Because he wore no shirt, I could see the muscles in Dopey's neck and shoulders tense as I spoke.
“All right already,” he said, spinning around and heading back toward the juice carton. “I'll put it away. Jeez, why are you always on me about crap like—”
“I don't care about that,” I interrupted him, pointing at the juice carton—although it had to have been making the counter sticky. “I want to know what that is.”
Dopey looked where I'd moved my finger. He blinked down at the dirt-encrusted oblong object.
“I dunno,” he said. “I found it buried in the yard while I was digging out one of the posts.”
I gingerly lifted what appeared to be a metal box, about six inches long by two inches thick, heavily rusted and covered in mud.
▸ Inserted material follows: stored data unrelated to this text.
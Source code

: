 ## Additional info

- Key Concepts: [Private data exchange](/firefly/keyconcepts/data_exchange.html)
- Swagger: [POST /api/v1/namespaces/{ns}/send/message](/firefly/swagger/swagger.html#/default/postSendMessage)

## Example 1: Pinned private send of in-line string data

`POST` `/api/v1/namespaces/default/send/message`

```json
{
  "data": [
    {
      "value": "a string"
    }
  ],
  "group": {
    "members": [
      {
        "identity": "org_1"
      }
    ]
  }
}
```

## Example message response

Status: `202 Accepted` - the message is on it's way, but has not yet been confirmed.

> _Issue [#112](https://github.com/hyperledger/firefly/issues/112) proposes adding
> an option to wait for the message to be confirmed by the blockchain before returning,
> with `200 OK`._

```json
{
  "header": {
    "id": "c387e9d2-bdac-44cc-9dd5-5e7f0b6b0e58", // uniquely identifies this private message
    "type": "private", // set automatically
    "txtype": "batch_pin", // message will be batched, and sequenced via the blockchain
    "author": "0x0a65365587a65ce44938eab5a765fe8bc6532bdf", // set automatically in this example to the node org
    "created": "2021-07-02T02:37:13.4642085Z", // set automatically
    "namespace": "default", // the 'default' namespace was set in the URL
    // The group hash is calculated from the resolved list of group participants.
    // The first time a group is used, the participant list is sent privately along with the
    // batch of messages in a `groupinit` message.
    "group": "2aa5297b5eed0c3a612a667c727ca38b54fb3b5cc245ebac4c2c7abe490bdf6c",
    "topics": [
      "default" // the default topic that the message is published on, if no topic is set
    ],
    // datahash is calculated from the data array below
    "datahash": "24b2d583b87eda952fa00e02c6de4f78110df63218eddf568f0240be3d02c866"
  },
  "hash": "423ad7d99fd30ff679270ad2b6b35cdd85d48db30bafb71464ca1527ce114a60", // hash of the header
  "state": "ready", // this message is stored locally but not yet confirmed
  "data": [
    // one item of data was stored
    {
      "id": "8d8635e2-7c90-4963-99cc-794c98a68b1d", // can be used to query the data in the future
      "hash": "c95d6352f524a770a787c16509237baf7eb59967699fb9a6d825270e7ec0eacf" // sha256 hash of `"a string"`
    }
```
There were a few places where the mud had rubbed off, though, and there you could see some words painted on the box. The few I could make out were delicious aroma and quality assured. When I shook the box, it rattled. There was something inside.
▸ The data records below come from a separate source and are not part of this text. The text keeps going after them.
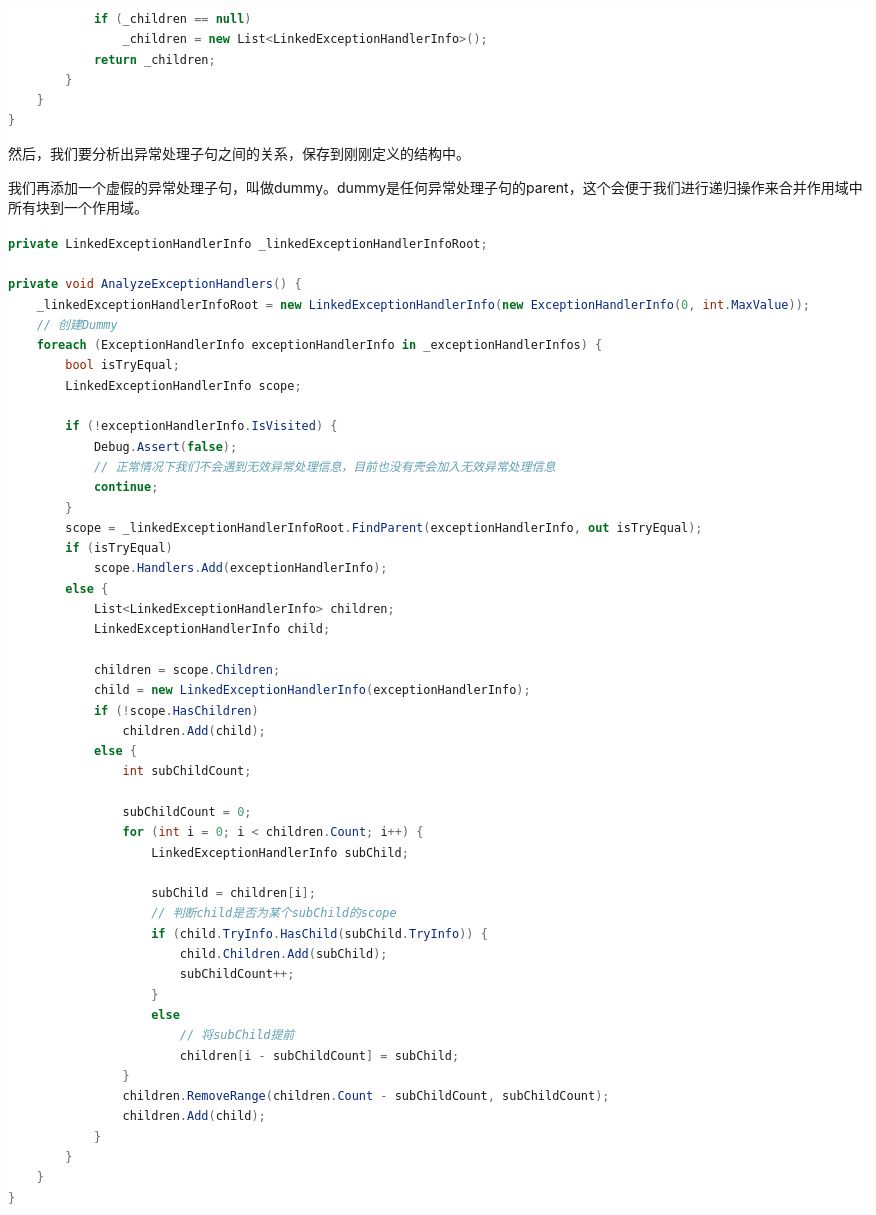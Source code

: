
 ``` csharp
			if (_children == null)
				_children = new List<LinkedExceptionHandlerInfo>();
			return _children;
		}
	}
}
```

然后，我们要分析出异常处理子句之间的关系，保存到刚刚定义的结构中。

我们再添加一个虚假的异常处理子句，叫做dummy。dummy是任何异常处理子句的parent，这个会便于我们进行递归操作来合并作用域中所有块到一个作用域。

``` csharp
private LinkedExceptionHandlerInfo _linkedExceptionHandlerInfoRoot;

private void AnalyzeExceptionHandlers() {
	_linkedExceptionHandlerInfoRoot = new LinkedExceptionHandlerInfo(new ExceptionHandlerInfo(0, int.MaxValue));
	// 创建Dummy
	foreach (ExceptionHandlerInfo exceptionHandlerInfo in _exceptionHandlerInfos) {
		bool isTryEqual;
		LinkedExceptionHandlerInfo scope;

		if (!exceptionHandlerInfo.IsVisited) {
			Debug.Assert(false);
			// 正常情况下我们不会遇到无效异常处理信息，目前也没有壳会加入无效异常处理信息
			continue;
		}
		scope = _linkedExceptionHandlerInfoRoot.FindParent(exceptionHandlerInfo, out isTryEqual);
		if (isTryEqual)
			scope.Handlers.Add(exceptionHandlerInfo);
		else {
			List<LinkedExceptionHandlerInfo> children;
			LinkedExceptionHandlerInfo child;

			children = scope.Children;
			child = new LinkedExceptionHandlerInfo(exceptionHandlerInfo);
			if (!scope.HasChildren)
				children.Add(child);
			else {
				int subChildCount;

				subChildCount = 0;
				for (int i = 0; i < children.Count; i++) {
					LinkedExceptionHandlerInfo subChild;

					subChild = children[i];
					// 判断child是否为某个subChild的scope
					if (child.TryInfo.HasChild(subChild.TryInfo)) {
						child.Children.Add(subChild);
						subChildCount++;
					}
					else
						// 将subChild提前
						children[i - subChildCount] = subChild;
				}
				children.RemoveRange(children.Count - subChildCount, subChildCount);
				children.Add(child);
			}
		}
	}
}
```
“What's in it?” I asked Dopey.
He shrugged. “How should I know? It's rusted shut. I was gonna take a—”
I never did find out what Dopey was going to do to the box, since his older brother, Sleepy, walked into the kitchen at that moment, reached for the orange juice carton, opened it, and downed the remaining contents. When he was through, he crumpled the carton, threw it into the trash compactor, and then, apparently noticing my appalled expression, said, “What?”
I don't get what girls see in them. Seriously. They are like animals.
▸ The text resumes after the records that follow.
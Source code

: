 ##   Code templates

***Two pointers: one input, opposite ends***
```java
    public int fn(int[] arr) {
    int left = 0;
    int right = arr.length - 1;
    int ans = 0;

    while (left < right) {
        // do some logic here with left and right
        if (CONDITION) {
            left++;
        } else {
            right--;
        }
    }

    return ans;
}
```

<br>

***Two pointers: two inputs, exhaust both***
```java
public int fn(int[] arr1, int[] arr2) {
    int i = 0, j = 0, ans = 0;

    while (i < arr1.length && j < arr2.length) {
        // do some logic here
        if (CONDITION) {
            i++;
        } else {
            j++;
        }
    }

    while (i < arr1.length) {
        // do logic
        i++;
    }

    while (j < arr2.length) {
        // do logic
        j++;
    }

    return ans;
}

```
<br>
And not the cute fuzzy kind, either.
Meanwhile, outside, Andy was calling imperiously for Dopey again.
Dopey muttered some extremely colorful four-letter words beneath his breath, then shouted, “I'm coming, already,” and stomped outside.
It was already 7:45, so Sleepy and I really had to “motor,” as he put it, to get to the resort on time. But though my eldest stepbrother has a tendency to sleepwalk through life, there's nothing somnambulistic about his driving. I punched in at work with five minutes to spare.
The Pebble Beach Hotel and Golf Resort prides itself on its efficiency. And it is, in fact, a very smoothly run operation. As a staff babysitter, it's my responsibility, after punching in, to ask for my assignment for the day. That's when I find out whether I'll be washing strained carrots or burger fixings out of my hair after work. On the whole, I prefer burgers, but there's something to be said for strained carrots: generally the people who eat them can't talk back to you.
When I heard my assignment for that particular day, however, I was disappointed, even though it was a burger-eater.
“Simon, Susannah,” Caitlin called. “You're assigned to Slater, Jack.”
“For God's sake,” I said to Caitlin, who was my supervisor. “I was stuck with Jack Slater yesterday. And the day before.”
Caitlin is only two years older than me, but she treats me like I'm twelve. In fact, I'm sure the only reason she tolerates me is because of Sleepy: She is as warm for his form as every other girl on this planet . . . except, of course, me.
“Jack's parents,” Caitlin informed me, without even looking up from her clipboard, “requested you, Suze.”
“Couldn't you have said I was already taken?”
Caitlin did look up then. She looked at me with cool, blue contact-lensed eyes. “Suze,” she said. “They like you.”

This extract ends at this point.